## Task to carry out
Starting with the line that contains "kopię zapasową komputera" and stopping after the line that contains "2. W menu Centrum", copy the entries below exactly. Include nothing else.

Dataset records below:

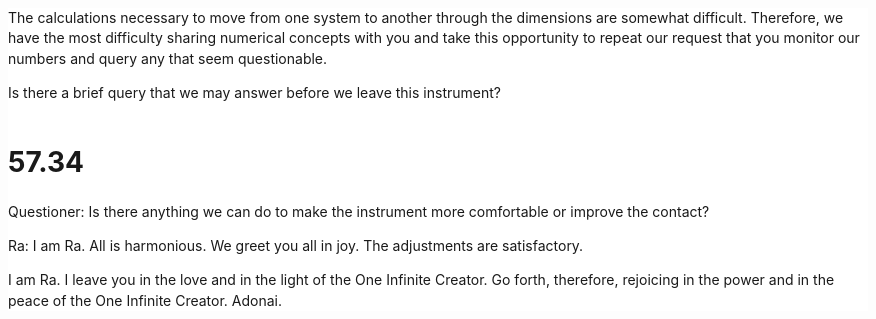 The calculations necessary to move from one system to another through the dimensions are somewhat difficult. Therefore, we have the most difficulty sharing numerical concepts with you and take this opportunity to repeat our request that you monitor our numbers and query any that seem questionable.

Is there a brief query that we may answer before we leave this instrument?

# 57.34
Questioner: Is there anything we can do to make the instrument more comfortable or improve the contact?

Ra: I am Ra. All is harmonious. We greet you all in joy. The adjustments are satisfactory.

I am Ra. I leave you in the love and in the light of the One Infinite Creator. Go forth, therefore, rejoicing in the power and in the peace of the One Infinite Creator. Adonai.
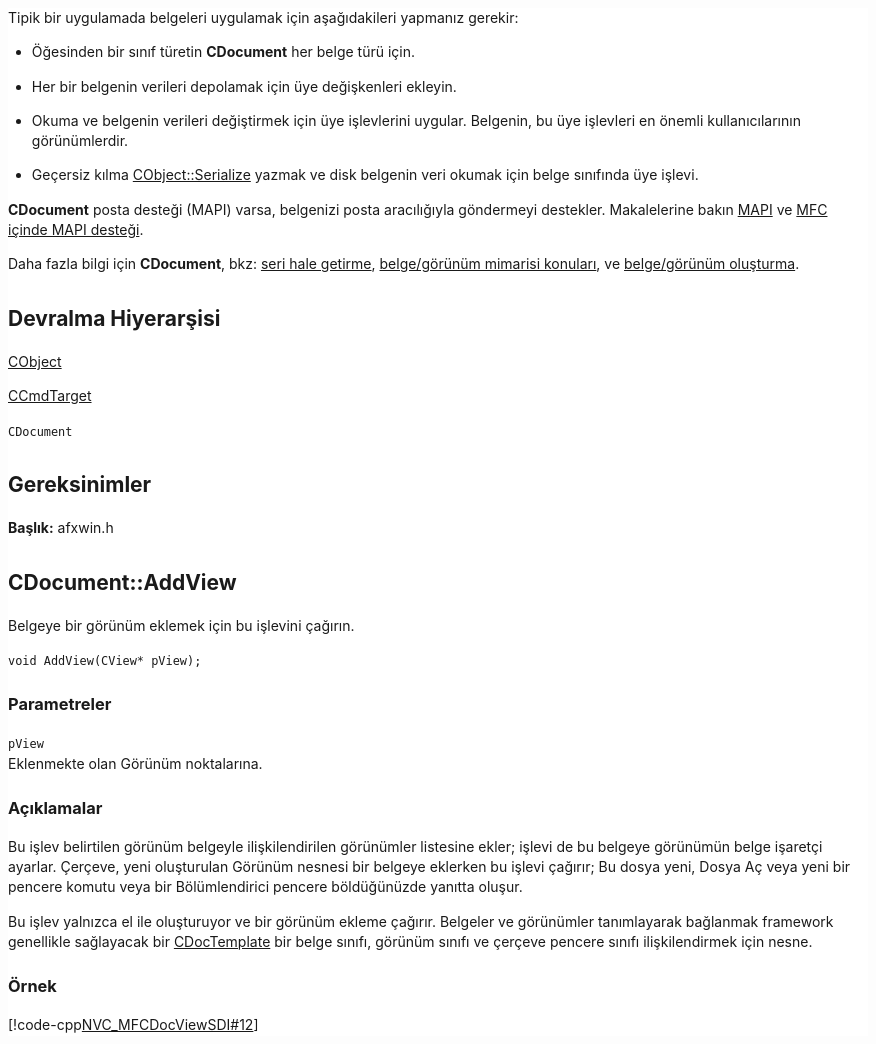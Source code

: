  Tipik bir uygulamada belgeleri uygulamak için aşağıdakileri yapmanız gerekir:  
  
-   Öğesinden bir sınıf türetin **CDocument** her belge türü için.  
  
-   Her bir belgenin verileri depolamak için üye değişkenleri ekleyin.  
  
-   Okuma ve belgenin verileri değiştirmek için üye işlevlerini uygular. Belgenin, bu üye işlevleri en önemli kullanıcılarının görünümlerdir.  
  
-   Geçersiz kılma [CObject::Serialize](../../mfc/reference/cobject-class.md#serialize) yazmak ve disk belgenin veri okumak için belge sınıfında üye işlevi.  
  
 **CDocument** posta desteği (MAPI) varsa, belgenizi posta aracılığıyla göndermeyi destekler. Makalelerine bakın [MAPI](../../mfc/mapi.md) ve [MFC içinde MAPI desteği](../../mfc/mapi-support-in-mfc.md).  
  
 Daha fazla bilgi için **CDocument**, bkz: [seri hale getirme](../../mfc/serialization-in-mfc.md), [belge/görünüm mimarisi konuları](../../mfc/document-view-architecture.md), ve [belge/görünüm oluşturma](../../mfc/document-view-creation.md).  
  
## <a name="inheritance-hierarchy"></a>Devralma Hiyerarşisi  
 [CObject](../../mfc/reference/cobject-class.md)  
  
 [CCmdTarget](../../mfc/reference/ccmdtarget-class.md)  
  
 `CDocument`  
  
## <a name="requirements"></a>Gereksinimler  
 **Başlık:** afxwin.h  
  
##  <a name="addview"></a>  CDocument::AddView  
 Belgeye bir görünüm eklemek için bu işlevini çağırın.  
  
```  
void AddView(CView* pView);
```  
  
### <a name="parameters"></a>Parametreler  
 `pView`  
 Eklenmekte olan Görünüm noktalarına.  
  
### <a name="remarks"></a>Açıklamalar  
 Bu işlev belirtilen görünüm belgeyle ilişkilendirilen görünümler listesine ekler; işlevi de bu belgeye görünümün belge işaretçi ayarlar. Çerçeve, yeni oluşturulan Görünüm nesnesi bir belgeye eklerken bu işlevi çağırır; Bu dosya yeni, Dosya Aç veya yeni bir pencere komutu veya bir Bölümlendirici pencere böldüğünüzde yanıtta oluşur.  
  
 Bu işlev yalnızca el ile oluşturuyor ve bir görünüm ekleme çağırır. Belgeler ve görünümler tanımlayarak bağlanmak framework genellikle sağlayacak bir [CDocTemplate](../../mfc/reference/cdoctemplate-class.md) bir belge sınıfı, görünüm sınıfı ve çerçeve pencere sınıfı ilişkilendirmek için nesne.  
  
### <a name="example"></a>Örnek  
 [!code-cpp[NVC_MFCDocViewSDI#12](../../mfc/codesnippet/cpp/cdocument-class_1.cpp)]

End of Dataset records.
Dataset records below:

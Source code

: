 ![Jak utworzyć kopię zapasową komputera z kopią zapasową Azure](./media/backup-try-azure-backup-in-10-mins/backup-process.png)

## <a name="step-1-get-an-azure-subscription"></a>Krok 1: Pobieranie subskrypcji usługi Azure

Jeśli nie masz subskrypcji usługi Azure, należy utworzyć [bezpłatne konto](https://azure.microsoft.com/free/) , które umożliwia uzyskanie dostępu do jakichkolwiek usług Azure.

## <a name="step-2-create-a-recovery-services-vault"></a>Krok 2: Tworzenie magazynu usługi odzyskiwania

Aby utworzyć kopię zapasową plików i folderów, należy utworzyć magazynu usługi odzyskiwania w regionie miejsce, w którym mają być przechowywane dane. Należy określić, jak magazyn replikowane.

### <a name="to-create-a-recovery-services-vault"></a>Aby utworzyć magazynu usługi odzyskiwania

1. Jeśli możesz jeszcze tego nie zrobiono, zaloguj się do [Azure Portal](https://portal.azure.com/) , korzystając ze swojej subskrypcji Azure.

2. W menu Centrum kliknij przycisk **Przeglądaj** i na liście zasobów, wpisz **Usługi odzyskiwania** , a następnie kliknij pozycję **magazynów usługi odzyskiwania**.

End of Dataset records.

## Response box
: ![Jak utworzyć kopię zapasową komputera z kopią zapasową Azure](./media/backup-try-azure-backup-in-10-mins/backup-process.png)

## <a name="step-1-get-an-azure-subscription"></a>Krok 1: Pobieranie subskrypcji usługi Azure

Jeśli nie masz subskrypcji usługi Azure, należy utworzyć [bezpłatne konto](https://azure.microsoft.com/free/) , które umożliwia uzyskanie dostępu do jakichkolwiek usług Azure.

## <a name="step-2-create-a-recovery-services-vault"></a>Krok 2: Tworzenie magazynu usługi odzyskiwania

Aby utworzyć kopię zapasową plików i folderów, należy utworzyć magazynu usługi odzyskiwania w regionie miejsce, w którym mają być przechowywane dane. Należy określić, jak magazyn replikowane.

### <a name="to-create-a-recovery-services-vault"></a>Aby utworzyć magazynu usługi odzyskiwania

1. Jeśli możesz jeszcze tego nie zrobiono, zaloguj się do [Azure Portal](https://portal.azure.com/) , korzystając ze swojej subskrypcji Azure.

2. W menu Centrum kliknij przycisk **Przeglądaj** i na liście zasobów, wpisz **Usługi odzyskiwania** , a następnie kliknij pozycję **magazynów usługi odzyskiwania**.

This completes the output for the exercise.